There was one study done a while back on Sickle Cell Anemia and pulpal necrosis. It was done by some doctors in Turkey. I emailed him and said that he is trying to do a similar study with Behcet's. (Behcet's is many times over more common in Turkey than in the US) He had recently changed universities where he is working and is trying to talk them into getting the necessary equipment. But it sounded like it will be quite a way in the future. The lack of research on this has several reasons.
1.Behcet's is rare. There not that much research done on the disease in general. It is hard to get a large population and there is not much money in it. Orphan diseases have a hard time getting funding.
2. Physicians don't work with dentists in research much. Recently that gap has started to be filled with the heart disease, stroke and periodontal health connection. But millions of people have perio and heart attacks and strokes are easy to get people concerned about.

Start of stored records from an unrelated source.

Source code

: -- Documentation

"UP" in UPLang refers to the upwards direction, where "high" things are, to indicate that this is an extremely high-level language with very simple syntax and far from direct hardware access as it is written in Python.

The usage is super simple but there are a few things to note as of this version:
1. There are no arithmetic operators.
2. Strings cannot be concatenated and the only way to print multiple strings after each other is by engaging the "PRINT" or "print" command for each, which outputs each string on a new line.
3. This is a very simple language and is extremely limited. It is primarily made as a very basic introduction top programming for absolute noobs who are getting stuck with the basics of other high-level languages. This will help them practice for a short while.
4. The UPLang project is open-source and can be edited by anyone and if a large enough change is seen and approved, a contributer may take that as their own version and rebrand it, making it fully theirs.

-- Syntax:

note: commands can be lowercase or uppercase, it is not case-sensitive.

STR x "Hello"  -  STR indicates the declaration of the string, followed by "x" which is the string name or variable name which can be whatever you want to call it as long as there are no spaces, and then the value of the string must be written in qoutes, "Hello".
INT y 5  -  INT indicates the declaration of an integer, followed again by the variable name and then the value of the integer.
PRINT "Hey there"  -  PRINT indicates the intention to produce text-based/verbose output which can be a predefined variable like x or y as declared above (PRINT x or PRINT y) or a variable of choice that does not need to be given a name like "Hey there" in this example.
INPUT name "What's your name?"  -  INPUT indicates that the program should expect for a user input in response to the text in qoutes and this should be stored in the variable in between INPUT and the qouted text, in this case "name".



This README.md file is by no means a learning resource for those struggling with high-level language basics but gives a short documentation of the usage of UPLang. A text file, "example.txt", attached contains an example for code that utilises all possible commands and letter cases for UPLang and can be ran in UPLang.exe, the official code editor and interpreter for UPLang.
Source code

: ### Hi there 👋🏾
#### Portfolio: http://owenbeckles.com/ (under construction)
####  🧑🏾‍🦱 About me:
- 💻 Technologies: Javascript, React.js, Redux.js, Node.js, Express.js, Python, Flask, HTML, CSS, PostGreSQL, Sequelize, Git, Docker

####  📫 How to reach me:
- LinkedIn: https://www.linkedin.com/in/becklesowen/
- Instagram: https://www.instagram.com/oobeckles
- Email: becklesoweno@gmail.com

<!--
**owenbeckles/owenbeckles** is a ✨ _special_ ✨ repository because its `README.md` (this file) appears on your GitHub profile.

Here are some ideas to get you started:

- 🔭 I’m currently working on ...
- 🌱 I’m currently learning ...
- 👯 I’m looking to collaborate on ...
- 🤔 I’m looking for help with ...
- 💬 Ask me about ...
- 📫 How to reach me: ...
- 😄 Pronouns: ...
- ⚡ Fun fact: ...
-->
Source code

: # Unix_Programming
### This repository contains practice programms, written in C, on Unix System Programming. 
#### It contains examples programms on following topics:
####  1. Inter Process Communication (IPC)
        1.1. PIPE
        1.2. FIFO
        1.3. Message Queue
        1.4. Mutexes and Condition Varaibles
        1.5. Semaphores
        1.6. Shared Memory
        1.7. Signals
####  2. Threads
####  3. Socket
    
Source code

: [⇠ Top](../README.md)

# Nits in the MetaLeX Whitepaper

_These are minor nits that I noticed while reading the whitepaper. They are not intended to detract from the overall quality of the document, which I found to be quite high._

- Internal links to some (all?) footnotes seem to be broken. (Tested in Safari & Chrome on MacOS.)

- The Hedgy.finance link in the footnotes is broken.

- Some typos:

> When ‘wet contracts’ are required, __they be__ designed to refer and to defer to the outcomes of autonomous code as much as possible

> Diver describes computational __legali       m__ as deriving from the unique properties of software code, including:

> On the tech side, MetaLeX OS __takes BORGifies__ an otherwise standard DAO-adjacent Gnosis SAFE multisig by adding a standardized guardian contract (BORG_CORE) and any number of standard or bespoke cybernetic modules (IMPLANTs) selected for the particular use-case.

3.When ever there is a new concept presented in science, medicine, or dentistry that is unproven, there is questioning and skepticism. And rightfully so. The line between a quack and a pioneer in medicine and dentistry is a fine line. But hey, the famous Mayo Clinic partly got its start from practicing that radical idea that you should wash your hands between surgeries.

I don't know if I am right or not. I just think that with the experiences that I have had that it would be well worth looking into or at least just considering and noticing what your patients with autoimmune diseases say about their teeth.